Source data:
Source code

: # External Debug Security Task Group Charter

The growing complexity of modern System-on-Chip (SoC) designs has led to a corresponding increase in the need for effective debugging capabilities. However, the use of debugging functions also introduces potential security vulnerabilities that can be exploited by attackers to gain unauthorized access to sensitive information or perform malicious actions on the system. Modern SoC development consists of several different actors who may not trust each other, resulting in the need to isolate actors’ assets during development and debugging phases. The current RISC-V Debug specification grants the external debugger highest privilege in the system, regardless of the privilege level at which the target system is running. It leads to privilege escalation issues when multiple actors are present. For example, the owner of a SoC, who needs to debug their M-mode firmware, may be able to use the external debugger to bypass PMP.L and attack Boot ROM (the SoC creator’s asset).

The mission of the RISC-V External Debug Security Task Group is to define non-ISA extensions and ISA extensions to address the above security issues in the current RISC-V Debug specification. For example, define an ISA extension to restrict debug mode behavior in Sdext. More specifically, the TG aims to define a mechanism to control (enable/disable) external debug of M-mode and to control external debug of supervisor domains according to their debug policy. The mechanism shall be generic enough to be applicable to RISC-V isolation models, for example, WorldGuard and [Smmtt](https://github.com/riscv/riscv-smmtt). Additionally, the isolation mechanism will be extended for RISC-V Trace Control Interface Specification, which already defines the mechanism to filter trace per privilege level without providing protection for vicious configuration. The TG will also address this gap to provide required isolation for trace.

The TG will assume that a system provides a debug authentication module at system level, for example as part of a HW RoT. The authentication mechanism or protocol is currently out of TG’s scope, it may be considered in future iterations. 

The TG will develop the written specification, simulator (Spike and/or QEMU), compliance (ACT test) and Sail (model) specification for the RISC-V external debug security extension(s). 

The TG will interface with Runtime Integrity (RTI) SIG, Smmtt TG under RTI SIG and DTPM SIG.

■ Goal of the exercise
From the data above, output only the lines between the line containing "Task Group Charter" and the line containing "The growing complexity", inclusive, exactly as written.

■ Output below
: # External Debug Security Task Group Charter

The growing complexity of modern System-on-Chip (SoC) designs has led to a corresponding increase in the need for effective debugging capabilities. However, the use of debugging functions also introduces potential security vulnerabilities that can be exploited by attackers to gain unauthorized access to sensitive information or perform malicious actions on the system. Modern SoC development consists of several different actors who may not trust each other, resulting in the need to isolate actors’ assets during development and debugging phases. The current RISC-V Debug specification grants the external debugger highest privilege in the system, regardless of the privilege level at which the target system is running. It leads to privilege escalation issues when multiple actors are present. For example, the owner of a SoC, who needs to debug their M-mode firmware, may be able to use the external debugger to bypass PMP.L and attack Boot ROM (the SoC creator’s asset).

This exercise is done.